WORK INSTRUCTION: As soon as the line containing "route to hit" appears in the material below, start returning lines exactly, and end with the line containing "Task 2: Secure the JWT Tokens".

DATASET CONTENT:
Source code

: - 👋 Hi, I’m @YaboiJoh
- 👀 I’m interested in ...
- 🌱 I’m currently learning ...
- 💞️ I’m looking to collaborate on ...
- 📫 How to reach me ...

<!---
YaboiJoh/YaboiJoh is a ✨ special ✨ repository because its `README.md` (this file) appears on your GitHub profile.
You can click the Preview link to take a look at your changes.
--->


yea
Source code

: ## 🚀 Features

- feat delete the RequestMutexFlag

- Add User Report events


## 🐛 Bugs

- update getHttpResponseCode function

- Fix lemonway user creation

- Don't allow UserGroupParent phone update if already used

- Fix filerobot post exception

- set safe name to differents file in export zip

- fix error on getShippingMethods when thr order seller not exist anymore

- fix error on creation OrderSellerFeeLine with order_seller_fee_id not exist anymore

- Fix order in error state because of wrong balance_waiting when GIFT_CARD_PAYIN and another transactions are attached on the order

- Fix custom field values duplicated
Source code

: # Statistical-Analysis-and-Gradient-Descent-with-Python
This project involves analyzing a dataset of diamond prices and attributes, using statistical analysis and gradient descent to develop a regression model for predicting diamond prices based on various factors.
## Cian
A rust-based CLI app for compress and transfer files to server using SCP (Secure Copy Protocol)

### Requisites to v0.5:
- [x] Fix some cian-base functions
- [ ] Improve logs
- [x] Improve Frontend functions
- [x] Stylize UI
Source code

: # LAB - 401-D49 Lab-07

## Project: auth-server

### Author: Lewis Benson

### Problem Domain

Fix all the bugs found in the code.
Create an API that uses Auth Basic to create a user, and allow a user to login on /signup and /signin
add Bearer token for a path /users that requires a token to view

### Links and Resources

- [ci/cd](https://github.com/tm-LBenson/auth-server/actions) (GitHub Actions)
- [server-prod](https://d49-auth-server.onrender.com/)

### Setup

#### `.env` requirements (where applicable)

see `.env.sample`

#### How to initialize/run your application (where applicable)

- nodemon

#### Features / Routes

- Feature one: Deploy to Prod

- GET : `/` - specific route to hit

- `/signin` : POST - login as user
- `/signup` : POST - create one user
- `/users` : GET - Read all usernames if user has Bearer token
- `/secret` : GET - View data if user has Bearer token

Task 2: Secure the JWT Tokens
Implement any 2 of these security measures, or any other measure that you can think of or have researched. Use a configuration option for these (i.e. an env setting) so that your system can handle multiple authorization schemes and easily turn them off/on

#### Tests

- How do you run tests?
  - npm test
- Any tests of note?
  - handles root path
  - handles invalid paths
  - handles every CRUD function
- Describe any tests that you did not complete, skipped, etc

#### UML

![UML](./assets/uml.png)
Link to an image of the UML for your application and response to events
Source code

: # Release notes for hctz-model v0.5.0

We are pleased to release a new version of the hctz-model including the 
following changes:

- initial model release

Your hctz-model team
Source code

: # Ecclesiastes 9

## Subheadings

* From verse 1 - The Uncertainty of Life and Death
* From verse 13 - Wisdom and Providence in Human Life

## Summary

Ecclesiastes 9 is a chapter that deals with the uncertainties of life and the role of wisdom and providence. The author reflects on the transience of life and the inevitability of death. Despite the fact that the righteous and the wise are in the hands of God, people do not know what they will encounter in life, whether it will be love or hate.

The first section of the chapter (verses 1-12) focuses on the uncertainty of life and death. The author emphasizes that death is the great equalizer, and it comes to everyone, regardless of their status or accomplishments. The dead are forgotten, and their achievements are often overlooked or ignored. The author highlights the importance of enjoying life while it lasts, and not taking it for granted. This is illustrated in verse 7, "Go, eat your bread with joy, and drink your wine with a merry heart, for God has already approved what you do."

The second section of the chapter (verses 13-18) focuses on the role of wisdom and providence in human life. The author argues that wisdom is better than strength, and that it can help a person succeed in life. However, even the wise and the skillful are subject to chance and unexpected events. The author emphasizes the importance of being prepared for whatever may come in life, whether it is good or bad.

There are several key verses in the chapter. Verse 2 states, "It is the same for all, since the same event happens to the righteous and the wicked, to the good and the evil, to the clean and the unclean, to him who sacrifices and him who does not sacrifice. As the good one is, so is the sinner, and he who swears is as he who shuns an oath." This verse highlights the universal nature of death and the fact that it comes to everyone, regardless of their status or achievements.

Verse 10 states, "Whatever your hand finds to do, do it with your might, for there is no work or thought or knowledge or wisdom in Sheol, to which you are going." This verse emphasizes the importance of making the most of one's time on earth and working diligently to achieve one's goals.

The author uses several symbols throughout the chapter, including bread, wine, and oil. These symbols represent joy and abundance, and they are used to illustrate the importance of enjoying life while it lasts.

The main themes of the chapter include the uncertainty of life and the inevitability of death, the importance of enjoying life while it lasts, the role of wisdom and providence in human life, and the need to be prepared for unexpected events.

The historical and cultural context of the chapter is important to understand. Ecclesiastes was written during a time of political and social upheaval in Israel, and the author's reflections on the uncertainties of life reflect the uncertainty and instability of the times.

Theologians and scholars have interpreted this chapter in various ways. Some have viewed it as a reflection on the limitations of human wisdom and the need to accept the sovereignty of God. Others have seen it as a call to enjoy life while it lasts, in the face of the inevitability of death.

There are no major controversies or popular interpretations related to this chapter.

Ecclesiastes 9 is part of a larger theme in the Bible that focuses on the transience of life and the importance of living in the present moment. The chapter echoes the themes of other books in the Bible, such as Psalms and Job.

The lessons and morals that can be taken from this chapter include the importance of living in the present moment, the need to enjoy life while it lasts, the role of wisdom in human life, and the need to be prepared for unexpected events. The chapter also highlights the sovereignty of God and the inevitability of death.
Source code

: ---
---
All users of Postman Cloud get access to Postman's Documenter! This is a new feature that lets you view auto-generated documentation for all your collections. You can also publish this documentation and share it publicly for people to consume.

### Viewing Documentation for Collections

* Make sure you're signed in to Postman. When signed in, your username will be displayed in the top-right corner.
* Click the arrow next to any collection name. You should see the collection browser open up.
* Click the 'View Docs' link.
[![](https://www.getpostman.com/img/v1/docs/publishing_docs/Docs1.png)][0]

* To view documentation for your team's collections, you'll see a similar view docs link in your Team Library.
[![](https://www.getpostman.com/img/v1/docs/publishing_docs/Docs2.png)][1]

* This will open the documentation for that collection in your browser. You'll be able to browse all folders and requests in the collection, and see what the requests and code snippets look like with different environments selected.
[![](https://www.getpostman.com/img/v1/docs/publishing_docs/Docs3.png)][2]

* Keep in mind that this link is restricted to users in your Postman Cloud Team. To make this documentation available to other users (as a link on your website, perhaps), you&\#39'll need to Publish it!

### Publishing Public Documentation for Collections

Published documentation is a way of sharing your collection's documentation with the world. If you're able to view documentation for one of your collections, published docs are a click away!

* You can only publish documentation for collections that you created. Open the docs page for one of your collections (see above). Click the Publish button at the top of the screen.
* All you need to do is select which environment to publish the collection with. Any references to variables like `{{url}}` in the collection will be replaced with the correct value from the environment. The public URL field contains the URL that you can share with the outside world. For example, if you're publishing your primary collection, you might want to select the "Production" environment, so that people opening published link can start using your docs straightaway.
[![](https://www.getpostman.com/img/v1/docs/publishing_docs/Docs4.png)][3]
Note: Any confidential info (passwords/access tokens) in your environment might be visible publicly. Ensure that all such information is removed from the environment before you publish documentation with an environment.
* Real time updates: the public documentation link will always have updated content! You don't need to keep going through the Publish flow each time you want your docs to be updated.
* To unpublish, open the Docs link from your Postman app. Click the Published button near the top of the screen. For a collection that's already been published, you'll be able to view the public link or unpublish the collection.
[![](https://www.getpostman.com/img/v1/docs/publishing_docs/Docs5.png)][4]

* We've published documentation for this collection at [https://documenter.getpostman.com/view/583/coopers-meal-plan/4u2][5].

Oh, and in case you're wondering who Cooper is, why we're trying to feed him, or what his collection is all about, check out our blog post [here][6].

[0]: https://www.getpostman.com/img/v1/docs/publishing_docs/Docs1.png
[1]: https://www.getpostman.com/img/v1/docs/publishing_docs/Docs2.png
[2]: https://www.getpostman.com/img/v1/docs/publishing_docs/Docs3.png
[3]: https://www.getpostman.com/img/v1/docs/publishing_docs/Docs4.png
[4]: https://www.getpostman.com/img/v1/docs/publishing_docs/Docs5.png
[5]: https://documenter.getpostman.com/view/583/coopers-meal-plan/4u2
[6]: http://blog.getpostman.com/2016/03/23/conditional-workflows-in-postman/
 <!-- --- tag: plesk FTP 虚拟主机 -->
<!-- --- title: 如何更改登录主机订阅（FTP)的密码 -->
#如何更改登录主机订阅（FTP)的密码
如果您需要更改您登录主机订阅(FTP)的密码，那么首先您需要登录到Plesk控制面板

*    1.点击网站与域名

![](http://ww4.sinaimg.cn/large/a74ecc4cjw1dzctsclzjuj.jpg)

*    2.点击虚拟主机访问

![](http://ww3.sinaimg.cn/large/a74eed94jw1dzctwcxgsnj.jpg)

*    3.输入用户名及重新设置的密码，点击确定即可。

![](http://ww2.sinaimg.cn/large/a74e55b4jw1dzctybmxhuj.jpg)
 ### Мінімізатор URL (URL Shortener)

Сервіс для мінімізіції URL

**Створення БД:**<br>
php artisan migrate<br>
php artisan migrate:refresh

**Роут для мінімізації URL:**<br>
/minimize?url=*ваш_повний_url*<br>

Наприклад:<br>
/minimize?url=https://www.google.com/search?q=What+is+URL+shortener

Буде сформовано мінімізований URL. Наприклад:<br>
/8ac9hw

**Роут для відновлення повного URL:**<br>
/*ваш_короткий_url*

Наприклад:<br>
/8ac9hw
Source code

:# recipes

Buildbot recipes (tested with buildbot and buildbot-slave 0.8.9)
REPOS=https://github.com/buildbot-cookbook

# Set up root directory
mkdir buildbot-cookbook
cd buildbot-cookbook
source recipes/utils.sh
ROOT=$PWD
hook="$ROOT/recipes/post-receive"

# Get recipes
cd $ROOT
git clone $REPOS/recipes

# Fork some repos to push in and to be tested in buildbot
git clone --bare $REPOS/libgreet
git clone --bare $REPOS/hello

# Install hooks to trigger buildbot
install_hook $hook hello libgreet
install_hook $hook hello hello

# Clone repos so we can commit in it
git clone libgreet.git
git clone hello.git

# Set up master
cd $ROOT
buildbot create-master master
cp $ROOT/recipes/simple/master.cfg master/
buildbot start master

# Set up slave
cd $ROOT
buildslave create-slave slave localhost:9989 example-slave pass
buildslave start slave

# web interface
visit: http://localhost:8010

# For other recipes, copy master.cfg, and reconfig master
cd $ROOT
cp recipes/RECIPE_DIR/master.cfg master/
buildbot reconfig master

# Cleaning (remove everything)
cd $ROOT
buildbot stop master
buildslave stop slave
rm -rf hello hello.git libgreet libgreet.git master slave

RESULT FOR THIS TASK:
- GET : `/` - specific route to hit

- `/signin` : POST - login as user
- `/signup` : POST - create one user
- `/users` : GET - Read all usernames if user has Bearer token
- `/secret` : GET - View data if user has Bearer token

Task 2: Secure the JWT Tokens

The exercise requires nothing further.